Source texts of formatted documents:
========

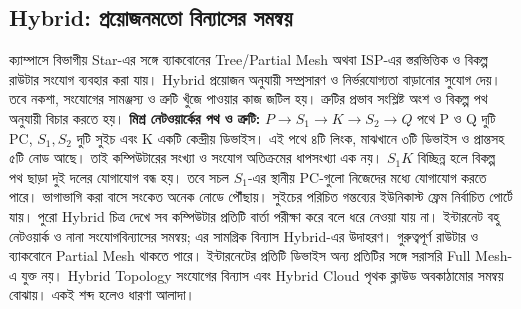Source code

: \subsection{Hybrid: প্রয়োজনমতো বিন্যাসের সমন্বয়}
\label{ch2:c09-07}
ক্যাম্পাসে বিভাগীয় Star-এর সঙ্গে ব্যাকবোনের Tree/Partial Mesh অথবা ISP-এর স্তরভিত্তিক ও বিকল্প রাউটার সংযোগ ব্যবহার করা যায়। Hybrid প্রয়োজন অনুযায়ী সম্প্রসারণ ও নির্ভরযোগ্যতা বাড়ানোর সুযোগ দেয়। তবে নকশা, সংযোগের সামঞ্জস্য ও ত্রুটি খুঁজে পাওয়ার কাজ জটিল হয়। ত্রুটির প্রভাব সংশ্লিষ্ট অংশ ও বিকল্প পথ অনুযায়ী বিচার করতে হয়।
\textbf{মিশ্র নেটওয়ার্কের পথ ও ত্রুটি:} $P\to S_1\to K\to S_2\to Q$ পথে P ও Q দুটি PC, $S_1,S_2$ দুটি সুইচ এবং K একটি কেন্দ্রীয় ডিভাইস। এই পথে ৪টি লিংক, মাঝখানে ৩টি ডিভাইস ও প্রান্তসহ ৫টি নোড আছে। তাই কম্পিউটারের সংখ্যা ও সংযোগ অতিক্রমের ধাপসংখ্যা এক নয়। $S_1K$ বিচ্ছিন্ন হলে বিকল্প পথ ছাড়া দুই দলের যোগাযোগ বন্ধ হয়। তবে সচল $S_1$-এর স্থানীয় PC-গুলো নিজেদের মধ্যে যোগাযোগ করতে পারে। ভাগাভাগি করা বাসে সংকেত অনেক নোডে পৌঁছায়। সুইচের পরিচিত গন্তব্যের ইউনিকাস্ট ফ্রেম নির্বাচিত পোর্টে যায়। পুরো Hybrid চিত্র দেখে সব কম্পিউটার প্রতিটি বার্তা পরীক্ষা করে বলে ধরে নেওয়া যায় না।
ইন্টারনেট বহু নেটওয়ার্ক ও নানা সংযোগবিন্যাসের সমন্বয়; এর সামগ্রিক বিন্যাস Hybrid-এর উদাহরণ। গুরুত্বপূর্ণ রাউটার ও ব্যাকবোনে Partial Mesh থাকতে পারে। ইন্টারনেটের প্রতিটি ডিভাইস অন্য প্রতিটির সঙ্গে সরাসরি Full Mesh-এ যুক্ত নয়। Hybrid Topology সংযোগের বিন্যাস এবং Hybrid Cloud পৃথক ক্লাউড অবকাঠামোর সমন্বয় বোঝায়। একই শব্দ হলেও ধারণা আলাদা।



\endgroup
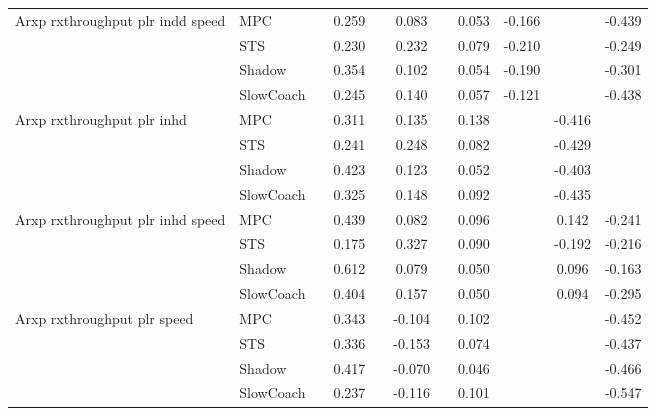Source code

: \begin{tabular}{|l|l|*{9}{c|}}
\midrule
Arxp rxthroughput plr indd speed    & MPC &       &     0.259 &        &  0.083 &     &  0.053 &  -0.166 &      &   -0.439 \\
                              & STS &       &     0.230 &        &  0.232 &     &  0.079 &  -0.210 &      &   -0.249 \\
                              & Shadow &       &     0.354 &        &  0.102 &     &  0.054 &  -0.190 &      &   -0.301 \\
                              & SlowCoach &       &     0.245 &        &  0.140 &     &  0.057 &  -0.121 &      &   -0.438 \\
\midrule
Arxp rxthroughput plr inhd    & MPC &       &     0.311 &        &  0.135 &     &  0.138 &      &  -0.416 &       \\
                              & STS &       &     0.241 &        &  0.248 &     &  0.082 &      &  -0.429 &       \\
                              & Shadow &       &     0.423 &        &  0.123 &     &  0.052 &      &  -0.403 &       \\
                              & SlowCoach &       &     0.325 &        &  0.148 &     &  0.092 &      &  -0.435 &       \\
\midrule
Arxp rxthroughput plr inhd speed    & MPC &       &     0.439 &        &  0.082 &     &  0.096 &      &   0.142 &   -0.241 \\
                              & STS &       &     0.175 &        &  0.327 &     &  0.090 &      &  -0.192 &   -0.216 \\
                              & Shadow &       &     0.612 &        &  0.079 &     &  0.050 &      &   0.096 &   -0.163 \\
                              & SlowCoach &       &     0.404 &        &  0.157 &     &  0.050 &      &   0.094 &   -0.295 \\
\midrule
Arxp rxthroughput plr speed    & MPC &       &     0.343 &        & -0.104 &     &  0.102 &      &      &   -0.452 \\
                              & STS &       &     0.336 &        & -0.153 &     &  0.074 &      &      &   -0.437 \\
                              & Shadow &       &     0.417 &        & -0.070 &     &  0.046 &      &      &   -0.466 \\
                              & SlowCoach &       &     0.237 &        & -0.116 &     &  0.101 &      &      &   -0.547 \\

\end{tabular}
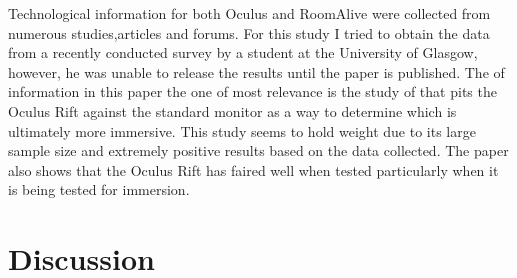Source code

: \documentclass[a4paper]{article}
\begin{document}
\indent\indent Technological information for both Oculus and RoomAlive were collected from numerous studies,articles and forums. For this study I tried to obtain the data from a recently conducted survey\cite{8} by a student at the University of Glasgow, however, he was unable to release the results until the paper is published. The of information in this paper the one of most relevance is the study of that pits the Oculus Rift against the standard monitor as a way to determine which is ultimately more immersive. This study seems to hold weight due to its large sample size and extremely positive results based on the data collected. The paper also shows that the Oculus Rift has faired well when tested particularly when it is being tested for immersion.

\section{Discussion}
\end{document}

========

TASK: Could you return every line from the entries above in which the string "Arxp" occurs?

ANSWER FOR THE TASK:
Arxp rxthroughput plr indd speed    & MPC &       &     0.259 &        &  0.083 &     &  0.053 &  -0.166 &      &   -0.439 \\
Arxp rxthroughput plr inhd    & MPC &       &     0.311 &        &  0.135 &     &  0.138 &      &  -0.416 &       \\
Arxp rxthroughput plr inhd speed    & MPC &       &     0.439 &        &  0.082 &     &  0.096 &      &   0.142 &   -0.241 \\
Arxp rxthroughput plr speed    & MPC &       &     0.343 &        & -0.104 &     &  0.102 &      &      &   -0.452 \\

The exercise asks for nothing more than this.